[[ Source information open ]]

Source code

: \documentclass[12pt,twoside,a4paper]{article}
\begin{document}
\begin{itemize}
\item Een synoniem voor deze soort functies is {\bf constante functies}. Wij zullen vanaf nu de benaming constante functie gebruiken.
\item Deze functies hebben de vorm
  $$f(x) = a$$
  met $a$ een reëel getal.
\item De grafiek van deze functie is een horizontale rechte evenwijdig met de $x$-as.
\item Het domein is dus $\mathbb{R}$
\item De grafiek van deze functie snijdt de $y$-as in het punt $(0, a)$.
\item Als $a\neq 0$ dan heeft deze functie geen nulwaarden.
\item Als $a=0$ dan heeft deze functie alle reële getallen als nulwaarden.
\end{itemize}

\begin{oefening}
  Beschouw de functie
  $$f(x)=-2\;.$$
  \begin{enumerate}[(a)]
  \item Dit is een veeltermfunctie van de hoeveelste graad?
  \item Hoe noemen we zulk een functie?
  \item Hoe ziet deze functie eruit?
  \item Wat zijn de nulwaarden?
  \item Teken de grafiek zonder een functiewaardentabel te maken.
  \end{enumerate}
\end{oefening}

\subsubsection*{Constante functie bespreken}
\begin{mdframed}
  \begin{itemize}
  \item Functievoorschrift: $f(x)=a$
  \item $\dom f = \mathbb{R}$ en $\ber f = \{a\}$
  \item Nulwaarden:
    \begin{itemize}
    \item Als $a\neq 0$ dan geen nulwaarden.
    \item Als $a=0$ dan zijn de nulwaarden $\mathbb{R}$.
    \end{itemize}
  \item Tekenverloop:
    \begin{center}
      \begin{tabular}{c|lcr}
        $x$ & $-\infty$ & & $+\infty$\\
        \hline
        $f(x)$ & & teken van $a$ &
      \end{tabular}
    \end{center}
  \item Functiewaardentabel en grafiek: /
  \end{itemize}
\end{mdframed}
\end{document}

[[ Source information closed ]]

Repeat, exactly and only, the lines from the beginning of the material through the line that contains "met de $x$-as.".

Source code

: \documentclass[12pt,twoside,a4paper]{article}
\begin{document}
\begin{itemize}
\item Een synoniem voor deze soort functies is {\bf constante functies}. Wij zullen vanaf nu de benaming constante functie gebruiken.
\item Deze functies hebben de vorm
  $$f(x) = a$$
  met $a$ een reëel getal.
\item De grafiek van deze functie is een horizontale rechte evenwijdig met de $x$-as.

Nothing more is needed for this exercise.